Posole

E adapted this recipe to her liking, using canned hominy and adding chicken. It came out great, and we’ve made it about three times already. It can be made with or without the chicken — it’s good vegetarian too.

Ingredients

Soup
1 28 oz can hominy, drained
1 small white onion, diced
3 medium garlic cloves, peeled and smashed
3 dried red New Mexican chile peppers, stems removed (not too spicy)
1 tsp dried Mexican oregano
1 lb boneless chicken breast, cut into chunks
3 1/2 quarts water

Colorado sauce
2 tbsp extra-virgin olive oil
2 tbsp finely diced white
2 medium cloves garlic, finely chopped
1 tsp dried oregano
2 tbsp flour
1/2 tsp ground cumin
1/2 cup ground red chile
1/2 tsp fine grain sea salt
2 1/2 c water
a quarter of one lime

Garnishes
tortilla strips, crumbled queso fresco or feta, toasted dried Mexican oregano

Directions

Place hominy in a large heavy pot, 3 1/2 quarts of water, the chicken, the onion, garlic, chile peppers, and oregano. Bring to a boil, then simmer until the hominy is tender, and many of the kernels have flowered into popcorn shapes. This can take anywhere from 1 1/2 to 3 hours. Season with a couple teaspoons of salt roughly halfway through the cooking process. Season again once the posole is fully cooked.
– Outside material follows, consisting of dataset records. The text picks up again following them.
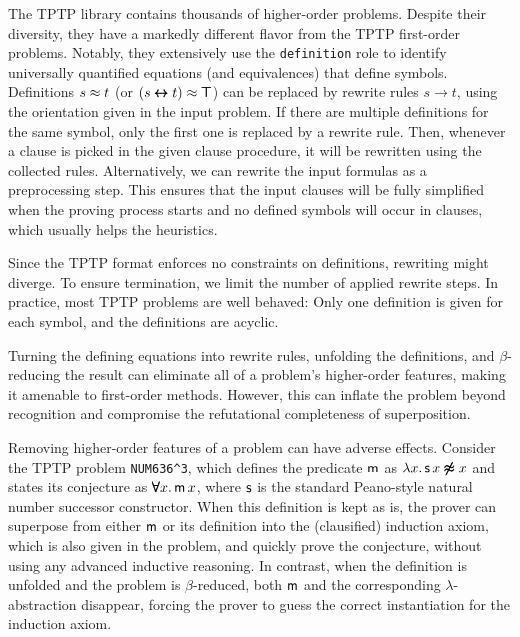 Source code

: \documentclass[smallcondensed,draft]{svjour3}     %
\begin{document}
The TPTP library contains thousands of higher-order problems. Despite their
diversity, they have a markedly different flavor from the TPTP first-order
problems. Notably, they extensively use the \verb|definition| role to identify
universally quantified equations (and equivalences) that define symbols.
%
Definitions $s \approx t$ (or $(s \pmb\leftrightarrow t) \approx \pmb\top$) can be replaced by rewrite
rules $s \rightarrow t$,
using the orientation given in the input problem. If there are multiple
definitions for the same symbol, only the first one is replaced by a rewrite rule.
Then, whenever a clause is picked in the given clause procedure, it will be rewritten
using the collected rules.
Alternatively, we can rewrite
the input formulas as a preprocessing step. This ensures that the input
clauses will be fully simplified when the proving process starts and no
defined symbols will occur in clauses, which usually helps the heuristics.

Since the TPTP format enforces no constraints on
definitions, rewriting might diverge. To ensure
termination, we limit the number of applied rewrite steps. In
practice, most TPTP problems are well behaved: Only one
definition is given for each symbol, and the definitions are acyclic.

Turning the defining equations into rewrite rules, unfolding the definitions, and
$\beta$-reduc\-ing the result can eliminate all of a problem's higher-order features, making
it amenable to first-order methods. However, this can inflate the problem
beyond recognition and compromise the refutational completeness of
superposition.

\begin{examplex} 
  Removing higher-order features of a problem can have adverse effects.
  Consider the TPTP problem \texttt{NUM636\^{}3}, which defines the predicate $\mathsf{m}$
  as $\lambda x.\, \mathsf{s} \, x \pmb{\not\approx} x$ and states its conjecture as $\pmb\forall
  x.\, \mathsf{m} \, x $, where $\mathsf{s}$ is the standard Peano-style natural number
  successor constructor. When this definition is kept as is, the
  prover can superpose from either $\mathsf{m}$ or its definition into the
  (clausified) induction axiom, which is also given in the problem, and quickly prove
  the conjecture, without using any advanced inductive reasoning. In contrast,
  when the definition is
  unfolded and the problem is $\beta$-reduced, both $\mathsf{m}$ and the
  corresponding $\lambda$-abstraction disappear, forcing the prover to guess the
  correct instantiation for the induction axiom.
\end{examplex}
\end{document}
In the meantime, make the red sauce by combining the olive oil, onion, garlic, and oregano in a medium saucepan over medium heat. Stir continuously until the onion takes on a bit of color, a few minutes. Add the flour and cumin, and stir for a minute or two or until the flour browns a bit. Whisk the chile into 2 1/2 cups and pour it into the saucepan, whisking all the while. Stir until the sauce thickens a bit, dial down the heat and simmer, stirring occasionally, for fifteen minutes or so. Stir in a squeeze of fresh lime juice, and season with the salt, adding more to taste if necessary. Set aside until the posole has finished cooking.

Stir 1/2 cup of the red sauce into the pot of posole, and add more to taste. Spoon the posole into bowls and top with tortilla strips, cheese, and oregano.